## Work item
How many lines in the records below contain the word "article"? Answer with the number alone.

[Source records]
--

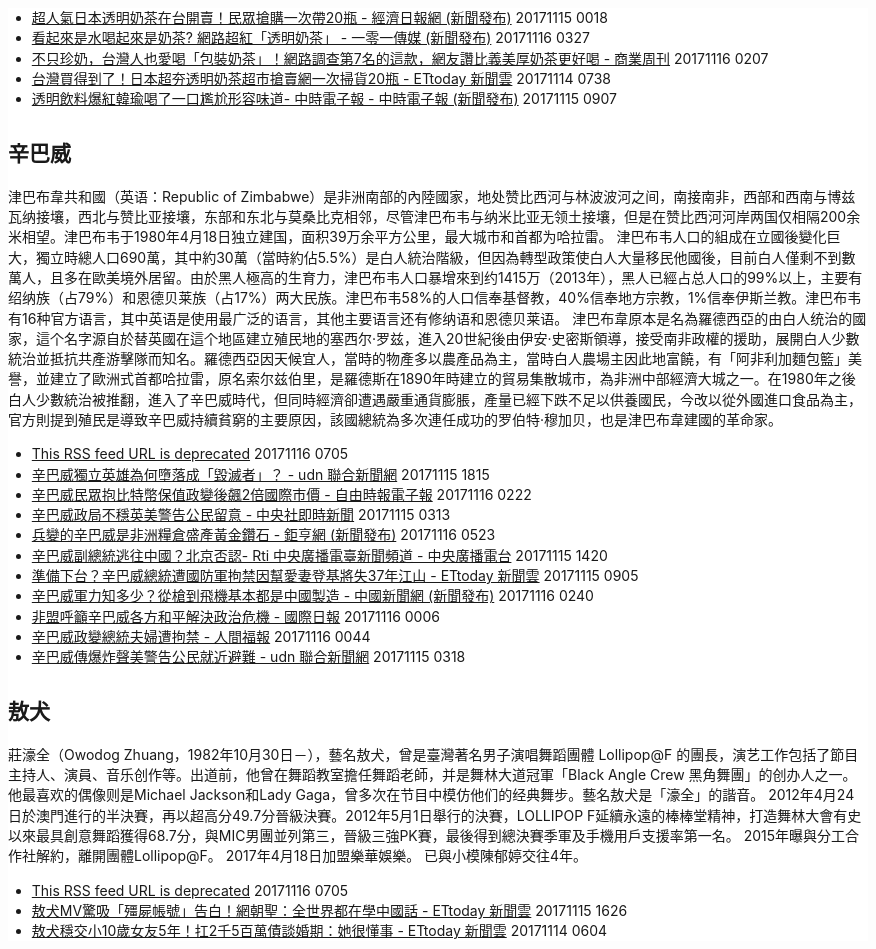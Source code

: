 - [超人氣日本透明奶茶在台開賣！民眾搶購一次帶20瓶 - 經濟日報網 (新聞發布)](https://money.udn.com/money/story/5641/2818011 "超人氣日本透明奶茶在台開賣！民眾搶購一次帶20瓶 - 經濟日報網 (新聞發布)") 20171115 0018
- [看起來是水喝起來是奶茶? 網路超紅「透明奶茶」 - 一零一傳媒 (新聞發布)](https://www.101newsmedia.com/news/42434 "看起來是水喝起來是奶茶? 網路超紅「透明奶茶」 - 一零一傳媒 (新聞發布)") 20171116 0327
- [不只珍奶，台灣人也愛喝「包裝奶茶」！網路調查第7名的這款，網友讚比義美厚奶茶更好喝 - 商業周刊](http://www.businessweekly.com.tw/article.aspx?id=21212&type=Blog "不只珍奶，台灣人也愛喝「包裝奶茶」！網路調查第7名的這款，網友讚比義美厚奶茶更好喝 - 商業周刊") 20171116 0207
- [台灣買得到了！日本超夯透明奶茶超市搶賣網一次掃貨20瓶 - ETtoday 新聞雲](https://www.ettoday.net/news/20171114/1052083.htm "台灣買得到了！日本超夯透明奶茶超市搶賣網一次掃貨20瓶 - ETtoday 新聞雲") 20171114 0738
- [透明飲料爆紅韓瑜喝了一口尷尬形容味道- 中時電子報 - 中時電子報 (新聞發布)](http://www.chinatimes.com/realtimenews/20171115004210-260404 "透明飲料爆紅韓瑜喝了一口尷尬形容味道- 中時電子報 - 中時電子報 (新聞發布)") 20171115 0907

## 辛巴威

津巴布韋共和國（英语：Republic of Zimbabwe）是非洲南部的內陸國家，地处赞比西河与林波波河之间，南接南非，西部和西南与博兹瓦纳接壤，西北与赞比亚接壤，东部和东北与莫桑比克相邻，尽管津巴布韦与纳米比亚无领土接壤，但是在赞比西河河岸两国仅相隔200余米相望。津巴布韦于1980年4月18日独立建国，面积39万余平方公里，最大城市和首都为哈拉雷。
津巴布韦人口的組成在立國後變化巨大，獨立時總人口690萬，其中約30萬（當時約佔5.5%）是白人統治階級，但因為轉型政策使白人大量移民他國後，目前白人僅剩不到數萬人，且多在歐美境外居留。由於黑人極高的生育力，津巴布韦人口暴增來到约1415万（2013年），黑人已經占总人口的99%以上，主要有绍纳族（占79%）和恩德贝莱族（占17%）两大民族。津巴布韦58%的人口信奉基督教，40%信奉地方宗教，1%信奉伊斯兰教。津巴布韦有16种官方语言，其中英语是使用最广泛的语言，其他主要语言还有修纳语和恩德贝莱语。
津巴布韋原本是名為羅德西亞的由白人统治的國家，這个名字源自於替英國在這个地區建立殖民地的塞西尔·罗兹，進入20世紀後由伊安·史密斯領導，接受南非政權的援助，展開白人少數統治並抵抗共產游擊隊而知名。羅德西亞因天候宜人，當時的物產多以農產品為主，當時白人農場主因此地富饒，有「阿非利加麵包籃」美譽，並建立了歐洲式首都哈拉雷，原名索尔兹伯里，是羅德斯在1890年時建立的貿易集散城市，為非洲中部經濟大城之一。在1980年之後白人少數統治被推翻，進入了辛巴威時代，但同時經濟卻遭遇嚴重通貨膨脹，產量已經下跌不足以供養國民，今改以從外國進口食品為主，官方則提到殖民是導致辛巴威持續貧窮的主要原因，該國總統為多次連任成功的罗伯特·穆加贝，也是津巴布韋建國的革命家。
- [This RSS feed URL is deprecated](0 "This RSS feed URL is deprecated") 20171116 0705
- [辛巴威獨立英雄為何墮落成「毀滅者」？ - udn 聯合新聞網](https://udn.com/news/story/11314/2821424 "辛巴威獨立英雄為何墮落成「毀滅者」？ - udn 聯合新聞網") 20171115 1815
- [辛巴威民眾抱比特幣保值政變後飆2倍國際市價 - 自由時報電子報](http://news.ltn.com.tw/news/world/breakingnews/2255157 "辛巴威民眾抱比特幣保值政變後飆2倍國際市價 - 自由時報電子報") 20171116 0222
- [辛巴威政局不穩英美警告公民留意 - 中央社即時新聞](http://www.cna.com.tw/news/aopl/201711150081-1.aspx "辛巴威政局不穩英美警告公民留意 - 中央社即時新聞") 20171115 0313
- [兵變的辛巴威是非洲糧倉盛產黃金鑽石 - 鉅亨網 (新聞發布)](https://news.cnyes.com/news/id/3967035 "兵變的辛巴威是非洲糧倉盛產黃金鑽石 - 鉅亨網 (新聞發布)") 20171116 0523
- [辛巴威副總統逃往中國？北京否認- Rti 中央廣播電臺新聞頻道 - 中央廣播電台](http://news.rti.org.tw/news/detail/?recordId=379973 "辛巴威副總統逃往中國？北京否認- Rti 中央廣播電臺新聞頻道 - 中央廣播電台") 20171115 1420
- [準備下台？辛巴威總統遭國防軍拘禁因幫愛妻登基將失37年江山 - ETtoday 新聞雲](https://www.ettoday.net/news/20171115/1052816.htm "準備下台？辛巴威總統遭國防軍拘禁因幫愛妻登基將失37年江山 - ETtoday 新聞雲") 20171115 0905
- [辛巴威軍力知多少？從槍到飛機基本都是中國製造 - 中國新聞網 (新聞發布)](https://www.xcnnews.com/js/1945509.html "辛巴威軍力知多少？從槍到飛機基本都是中國製造 - 中國新聞網 (新聞發布)") 20171116 0240
- [非盟呼籲辛巴威各方和平解決政治危機 - 國際日報](http://www.chinesetoday.com/big/article/1209676 "非盟呼籲辛巴威各方和平解決政治危機 - 國際日報") 20171116 0006
- [辛巴威政變總統夫婦遭拘禁 - 人間福報](http://www.merit-times.com.tw/newspage.aspx?unid=492358 "辛巴威政變總統夫婦遭拘禁 - 人間福報") 20171116 0044
- [辛巴威傳爆炸聲美警告公民就近避難 - udn 聯合新聞網](https://udn.com/news/story/6809/2819368 "辛巴威傳爆炸聲美警告公民就近避難 - udn 聯合新聞網") 20171115 0318

## 敖犬

莊濠全（Owodog Zhuang，1982年10月30日－），藝名敖犬，曾是臺灣著名男子演唱舞蹈團體 Lollipop@F 的團長，演艺工作包括了節目主持人、演員、音乐创作等。出道前，他曾在舞蹈教室擔任舞蹈老師，并是舞林大道冠軍「Black Angle Crew 黑角舞團」的创办人之一。他最喜欢的偶像则是Michael Jackson和Lady Gaga，曾多次在节目中模仿他们的经典舞步。藝名敖犬是「濠全」的諧音。
2012年4月24日於澳門進行的半決賽，再以超高分49.7分晉級決賽。2012年5月1日舉行的決賽，LOLLIPOP F延續永遠的棒棒堂精神，打造舞林大會有史以來最具創意舞蹈獲得68.7分，與MIC男團並列第三，晉級三強PK賽，最後得到總決賽季軍及手機用戶支援率第一名。
2015年曝與分工合作社解約，離開團體Lollipop@F。
2017年4月18日加盟樂華娛樂。
已與小模陳郁婷交往4年。
- [This RSS feed URL is deprecated](0 "This RSS feed URL is deprecated") 20171116 0705
- [敖犬MV驚吸「殭屍帳號」告白！網朝聖：全世界都在學中國話 - ETtoday 新聞雲](https://star.ettoday.net/news/1053128?t=%E6%95%96%E7%8A%ACMV%E9%A9%9A%E5%90%B8%E3%80%8C%E6%AE%AD%E5%B1%8D%E5%B8%B3%E8%99%9F%E3%80%8D%E5%91%8A%E7%99%BD%EF%BC%81%E7%B6%B2%E6%9C%9D%E8%81%96%EF%BC%9A%E5%85%A8%E4%B8%96%E7%95%8C%E9%83%BD%E5%9C%A8%E5%AD%B8%E4%B8%AD%E5%9C%8B%E8%A9%B1 "敖犬MV驚吸「殭屍帳號」告白！網朝聖：全世界都在學中國話 - ETtoday 新聞雲") 20171115 1626
- [敖犬穩交小10歲女友5年！扛2千5百萬債談婚期：她很懂事 - ETtoday 新聞雲](https://star.ettoday.net/news/1051995?t=%E6%95%96%E7%8A%AC%E7%A9%A9%E4%BA%A4%E5%B0%8F10%E6%AD%B2%E5%A5%B3%E5%8F%8B5%E5%B9%B4%EF%BC%81%E6%89%9B2%E5%8D%835%E7%99%BE%E8%90%AC%E5%82%B5%E8%AB%87%E5%A9%9A%E6%9C%9F%EF%BC%9A%E5%A5%B9%E5%BE%88%E6%87%82%E4%BA%8B "敖犬穩交小10歲女友5年！扛2千5百萬債談婚期：她很懂事 - ETtoday 新聞雲") 20171114 0604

--

## Solution below
2